Set down the line that has "and every cluster)." and each line beneath it, through the last line of the entries, exactly and with no others.
▬▬▬▬▬▬
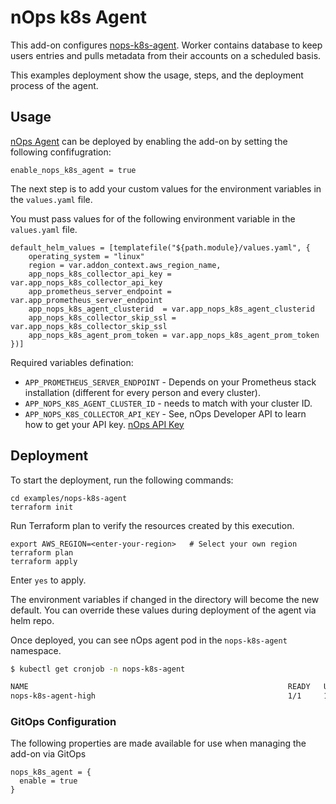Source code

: # nOps k8s Agent

This add-on configures [nops-k8s-agent](https://github.com/nops-io/nops-k8s-agent). Worker contains database to keep users entries and pulls metadata from their accounts on a scheduled basis.

This examples deployment show the usage, steps, and the deployment process of the agent. 

## Usage

[nOps Agent](https://github.com/aws-ia/terraform-aws-eks-blueprints/tree/main/modules/kubernetes-addons/nops-k8s-agent) can be deployed by enabling the add-on by setting the following confifugration:

    enable_nops_k8s_agent = true

The next step is to add your custom values for the environment variables in the `values.yaml` file.

You must pass values for of the following environment variable in the `values.yaml` file. 

    default_helm_values = [templatefile("${path.module}/values.yaml", {
        operating_system = "linux"
        region = var.addon_context.aws_region_name,
        app_nops_k8s_collector_api_key = var.app_nops_k8s_collector_api_key
        app_prometheus_server_endpoint = var.app_prometheus_server_endpoint
        app_nops_k8s_agent_clusterid  = var.app_nops_k8s_agent_clusterid
        app_nops_k8s_collector_skip_ssl = var.app_nops_k8s_collector_skip_ssl
        app_nops_k8s_agent_prom_token = var.app_nops_k8s_agent_prom_token
    })]

Required variables defination:

* `APP_PROMETHEUS_SERVER_ENDPOINT` - Depends on your Prometheus stack installation (different for every person and every cluster).
* `APP_NOPS_K8S_AGENT_CLUSTER_ID` - needs to match with your cluster ID.
* `APP_NOPS_K8S_COLLECTOR_API_KEY` - See, nOps Developer API to learn how to get your API key. [nOps API Key](https://docs.nops.io/en/articles/5955764-getting-started-with-the-nops-developer-api)

## Deployment

To start the deployment, run the following commands:

    cd examples/nops-k8s-agent
    terraform init

Run Terraform plan to verify the resources created by this execution.

    export AWS_REGION=<enter-your-region>   # Select your own region
    terraform plan
    terraform apply

Enter `yes` to apply.

The environment variables if changed in the directory will become the new default. You can override these values during deployment of the agent via helm repo.

Once deployed, you can see nOps agent pod in the `nops-k8s-agent` namespace.

```sh
$ kubectl get cronjob -n nops-k8s-agent

NAME                                                          READY   UP-TO-DATE   AVAILABLE   AGE
nops-k8s-agent-high                                           1/1     1            1           20m
```

### GitOps Configuration

The following properties are made available for use when managing the add-on via GitOps

```
nops_k8s_agent = {
  enable = true
}
```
▬▬▬▬▬▬
EXERCISE OUTPUT –
* `APP_PROMETHEUS_SERVER_ENDPOINT` - Depends on your Prometheus stack installation (different for every person and every cluster).
* `APP_NOPS_K8S_AGENT_CLUSTER_ID` - needs to match with your cluster ID.
* `APP_NOPS_K8S_COLLECTOR_API_KEY` - See, nOps Developer API to learn how to get your API key. [nOps API Key](https://docs.nops.io/en/articles/5955764-getting-started-with-the-nops-developer-api)

## Deployment

To start the deployment, run the following commands:

    cd examples/nops-k8s-agent
    terraform init

Run Terraform plan to verify the resources created by this execution.

    export AWS_REGION=<enter-your-region>   # Select your own region
    terraform plan
    terraform apply

Enter `yes` to apply.

The environment variables if changed in the directory will become the new default. You can override these values during deployment of the agent via helm repo.

Once deployed, you can see nOps agent pod in the `nops-k8s-agent` namespace.

```sh
$ kubectl get cronjob -n nops-k8s-agent

NAME                                                          READY   UP-TO-DATE   AVAILABLE   AGE
nops-k8s-agent-high                                           1/1     1            1           20m
```

### GitOps Configuration

The following properties are made available for use when managing the add-on via GitOps

```
nops_k8s_agent = {
  enable = true
}
```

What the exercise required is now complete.